Excerpted data Start Marker

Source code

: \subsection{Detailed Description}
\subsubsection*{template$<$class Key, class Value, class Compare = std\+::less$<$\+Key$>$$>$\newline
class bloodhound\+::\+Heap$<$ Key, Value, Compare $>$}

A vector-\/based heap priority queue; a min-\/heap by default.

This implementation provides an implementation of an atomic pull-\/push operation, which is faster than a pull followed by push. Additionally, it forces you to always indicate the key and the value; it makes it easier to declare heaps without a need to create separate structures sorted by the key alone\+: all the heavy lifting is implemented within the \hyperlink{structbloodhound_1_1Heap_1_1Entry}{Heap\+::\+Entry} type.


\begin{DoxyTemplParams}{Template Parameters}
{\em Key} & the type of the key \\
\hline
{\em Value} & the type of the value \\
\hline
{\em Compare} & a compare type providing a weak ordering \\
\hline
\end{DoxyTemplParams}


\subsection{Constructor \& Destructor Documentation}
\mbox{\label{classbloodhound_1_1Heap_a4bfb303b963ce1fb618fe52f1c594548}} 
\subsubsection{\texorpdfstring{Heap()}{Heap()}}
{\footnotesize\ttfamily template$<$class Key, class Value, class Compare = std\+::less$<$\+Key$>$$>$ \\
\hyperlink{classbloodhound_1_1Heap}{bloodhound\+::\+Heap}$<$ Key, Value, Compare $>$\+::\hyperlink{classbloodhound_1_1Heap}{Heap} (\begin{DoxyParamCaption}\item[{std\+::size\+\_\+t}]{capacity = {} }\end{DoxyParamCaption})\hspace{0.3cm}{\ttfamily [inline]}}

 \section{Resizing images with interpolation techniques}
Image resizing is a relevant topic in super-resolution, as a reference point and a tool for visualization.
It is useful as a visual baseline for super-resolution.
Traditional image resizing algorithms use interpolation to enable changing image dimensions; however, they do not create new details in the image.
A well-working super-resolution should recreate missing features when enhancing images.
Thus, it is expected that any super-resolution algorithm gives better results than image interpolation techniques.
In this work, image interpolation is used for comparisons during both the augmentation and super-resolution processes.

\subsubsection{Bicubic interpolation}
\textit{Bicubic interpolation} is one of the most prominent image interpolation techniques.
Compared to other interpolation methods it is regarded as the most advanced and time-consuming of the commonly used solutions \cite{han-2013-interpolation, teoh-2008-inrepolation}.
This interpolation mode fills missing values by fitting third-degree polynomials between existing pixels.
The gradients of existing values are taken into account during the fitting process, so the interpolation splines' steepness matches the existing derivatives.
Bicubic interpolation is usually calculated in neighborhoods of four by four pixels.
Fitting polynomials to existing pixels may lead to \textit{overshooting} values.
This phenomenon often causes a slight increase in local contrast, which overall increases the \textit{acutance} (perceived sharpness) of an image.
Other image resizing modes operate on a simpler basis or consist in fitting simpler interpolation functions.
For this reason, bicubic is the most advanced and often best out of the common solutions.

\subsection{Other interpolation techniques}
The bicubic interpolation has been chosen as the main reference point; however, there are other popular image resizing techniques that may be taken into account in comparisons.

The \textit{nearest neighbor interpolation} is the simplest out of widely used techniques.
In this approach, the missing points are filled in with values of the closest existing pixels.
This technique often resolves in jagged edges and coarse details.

Excerpted data End Marker

Instructions to follow.
Find the lines above that contain "taken" and report their number, without comment.

Result of this task.
2